Diferente de outros países europeus, na Alemanha a integração secular dos judeus com a população e cultura local e, historicamente falando, a proximidade linguística foram, em diferentes épocas e por diferentes motivos, bênção e maldição – Ashkenaz significa, em hebraico, Alemanha; o idioma ídish nasceu como um socialeto naquela região, antes mesmo de existir o próprio país Alemanha.

Em 17 de agosto de 1938, o governo alemão obrigou seus cidadãos judeus a incluir, em seus nomes próprios, um nome esteriotipicamente judaico para distinguí-los: os homens deveriam incluir Israel e as mulheres, Sara.

Mais tarde, em 5 de outubro de 1938, o governo alemão introduziu o Judenstempel – uma letra J vermelha carimbada em passaportes alemães que identificava o titular como judeu. Em 7 de julho de 1941, também as capas dos passaportes viriam a ser carimbadas.
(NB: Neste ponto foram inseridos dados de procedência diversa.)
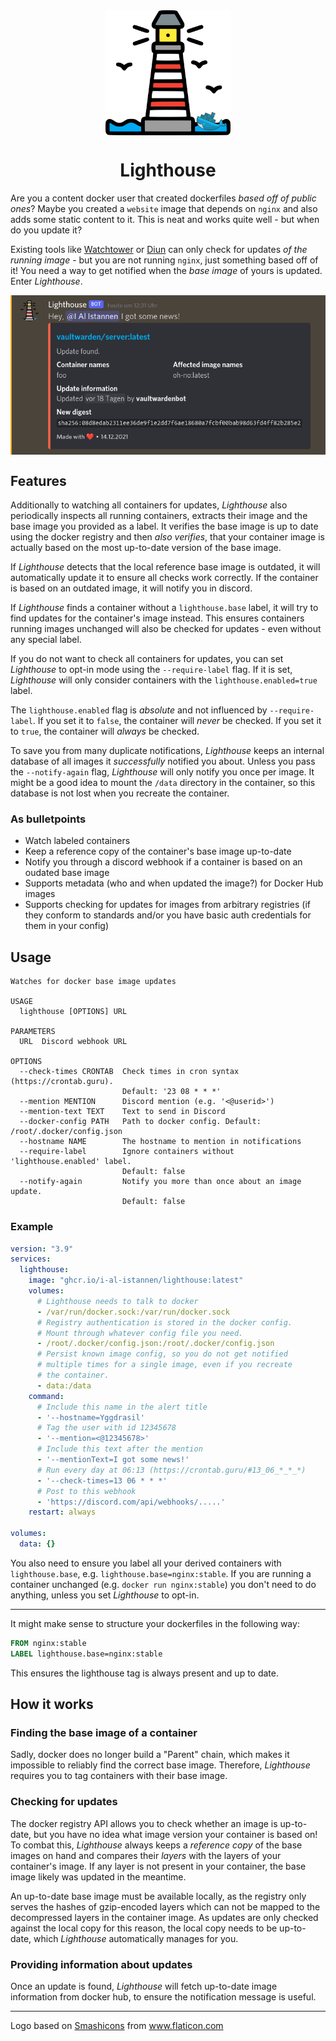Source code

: <div align="center">
  <img align="middle" src="https://github.com/I-Al-Istannen/Lighthouse/blob/master/media/lighthouse.png?raw=true" height="200" width="200">
  <h1>Lighthouse</h1>
</div>

Are you a content docker user that created dockerfiles *based off of public
ones*? Maybe you created a `website` image that depends on `nginx` and also
adds some static content to it. This is neat and works quite well - but when
do you update it?

Existing tools like [Watchtower](https://github.com/containrrr/watchtower) or
[Diun](https://github.com/crazy-max/diun) can only check for updates *of
the running image* - but you are not running `nginx`, just something based off
of it! You need a way to get notified when the *base image* of yours is
updated. Enter *Lighthouse*.

<div align="center">
  <img align="middle" src="https://github.com/I-Al-Istannen/Lighthouse/blob/master/media/update-notification.png?raw=true" width="640">
</div>

## Features
Additionally to watching all containers for updates, *Lighthouse* also
periodically inspects all running containers, extracts their image and the base
image you provided as a label. It verifies the base image is up to date using
the docker registry and then *also verifies*, that your container image is
actually based on the most up-to-date version of the base image.

If *Lighthouse* detects that the local reference base image is outdated, it will
automatically update it to ensure all checks work correctly. If the container
is based on an outdated image, it will notify you in discord.

If *Lighthouse* finds a container without a `lighthouse.base` label, it will try
to find updates for the container's image instead. This ensures containers
running images unchanged will also be checked for updates - even without any
special label.

If you do not want to check all containers for updates, you can set
*Lighthouse* to opt-in mode using the `--require-label` flag. If it is set,
*Lighthouse* will only consider containers with the `lighthouse.enabled=true`
label.

The `lighthouse.enabled` flag is *absolute* and not influenced by
`--require-label`. If you set it to `false`, the container will *never* be
checked. If you set it to `true`, the container will *always* be checked.

To save you from many duplicate notifications, *Lighthouse* keeps an internal
database of all images it *successfully* notified you about. Unless you pass
the `--notify-again` flag, *Lighthouse* will only notify you once per image.
It might be a good idea to mount the `/data` directory in the container, so
this database is not lost when you recreate the container.

### As bulletpoints
- Watch labeled containers
- Keep a reference copy of the container's base image up-to-date
- Notify you through a discord webhook if a container is based on an oudated
  base image
- Supports metadata (who and when updated the image?) for Docker Hub images
- Supports checking for updates for images from arbitrary registries (if they
  conform to standards and/or you have basic auth credentials for them in your
  config)

## Usage
```
Watches for docker base image updates

USAGE
  lighthouse [OPTIONS] URL

PARAMETERS
  URL  Discord webhook URL

OPTIONS
  --check-times CRONTAB  Check times in cron syntax (https://crontab.guru).
                         Default: '23 08 * * *'
  --mention MENTION      Discord mention (e.g. '<@userid>')
  --mention-text TEXT    Text to send in Discord
  --docker-config PATH   Path to docker config. Default: /root/.docker/config.json
  --hostname NAME        The hostname to mention in notifications
  --require-label        Ignore containers without 'lighthouse.enabled' label.
                         Default: false
  --notify-again         Notify you more than once about an image update.
                         Default: false
```


### Example

```yml
version: "3.9"
services:
  lighthouse:
    image: "ghcr.io/i-al-istannen/lighthouse:latest"
    volumes:
      # Lighthouse needs to talk to docker
      - /var/run/docker.sock:/var/run/docker.sock
      # Registry authentication is stored in the docker config.
      # Mount through whatever config file you need.
      - /root/.docker/config.json:/root/.docker/config.json
      # Persist known image config, so you do not get notified
      # multiple times for a single image, even if you recreate
      # the container.
      - data:/data
    command:
      # Include this name in the alert title
      - '--hostname=Yggdrasil'
      # Tag the user with id 12345678
      - '--mention=<@12345678>'
      # Include this text after the mention
      - '--mentionText=I got some news!'
      # Run every day at 06:13 (https://crontab.guru/#13_06_*_*_*)
      - '--check-times=13 06 * * *'
      # Post to this webhook
      - 'https://discord.com/api/webhooks/.....'
    restart: always

volumes:
  data: {}
```

You also need to ensure you label all your derived containers with
`lighthouse.base`, e.g. `lighthouse.base=nginx:stable`.
If you are running a container unchanged (e.g. `docker run nginx:stable`) you
don't need to do anything, unless you set *Lighthouse* to opt-in.

----

It might make sense to structure your dockerfiles in the following way:
```Dockerfile
FROM nginx:stable
LABEL lighthouse.base=nginx:stable
```
This ensures the lighthouse tag is always present and up to date.


## How it works

### Finding the base image of a container
Sadly, docker does no longer build a "Parent" chain, which makes it impossible
to reliably find the correct base image. Therefore, *Lighthouse* requires you
to tag containers with their base image.

### Checking for updates
The docker registry API allows you to check whether an image is up-to-date, but
you have no idea what image version your container is based on! To combat this,
*Lighthouse* always keeps a *reference copy* of the base images on hand and
compares their *layers* with the layers of your container's image. If any layer
is not present in your container, the base image likely was updated in the
meantime.

An up-to-date base image must be available locally, as the registry only serves
the hashes of gzip-encoded layers which can not be mapped to the decompressed
layers in the container image. As updates are only checked against the local
copy for this reason, the local copy needs to be up-to-date, which
*Lighthouse* automatically manages for you.

### Providing information about updates
Once an update is found, *Lighthouse* will fetch up-to-date image information
from docker hub, to ensure the notification message is useful.

----

Logo based on <a href="https://www.flaticon.com/authors/smashicons" title="Smashicons">Smashicons</a> from <a href="https://www.flaticon.com/" title="Flaticon">www.flaticon.com</a>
Com estas medidas, judeus alemães eram facilmente identificados nos postos de fronteira. Há estudos que sugerem a participação das autoridades suíças nesta decisão que, dada sua neutralidade e estabilidade política, era privilegiada como país de exílio ou trânsito. Com o J ficava a cargo do país receptor permitir a entrada do provável turista. A Suíça condicionou a entrada de judeus alemães à emissão de visto prévio pela representação suíça competente no país de origem ou residência. Além dos judeus alemães, essa medida atingia indiretamente os poloneses afetados pela Polenaktion e outros judeus que tentavam imigrar.

A invenção do Judenstempel foi atribuída inicialmente ao chefe da polícia de fronteira suíça. No entanto, estudos recentes atestam que o carimbo foi de fato introduzido em comum acordo entre Suíça e Alemanha, a partir de uma contraproposta das autoridades alemãs à exigência, pelo Conselho Federal Suíço, de visto para todos os seus cidadãos indiscriminadamente.

Em 1938, sobretudo na Reichspogromnacht, o cerco se fechou. Ficar deixa de ser uma alternativa, partir passa a ser um privilégio. Nos seis anos seguintes, o mundo será testemunha de um dos maiores crimes da e contra a humanidade. No Rio de Janeiro, o som das colheres batendo em tampas de panelas na Praça Onze em 8 de maio de 1945 vai celebrar o fim deste pesadelo. E dez anos mais tarde, em 14 de maio de 1948, o mundo vai assistir uma nação retomar a soberania sobre seu próprio destino.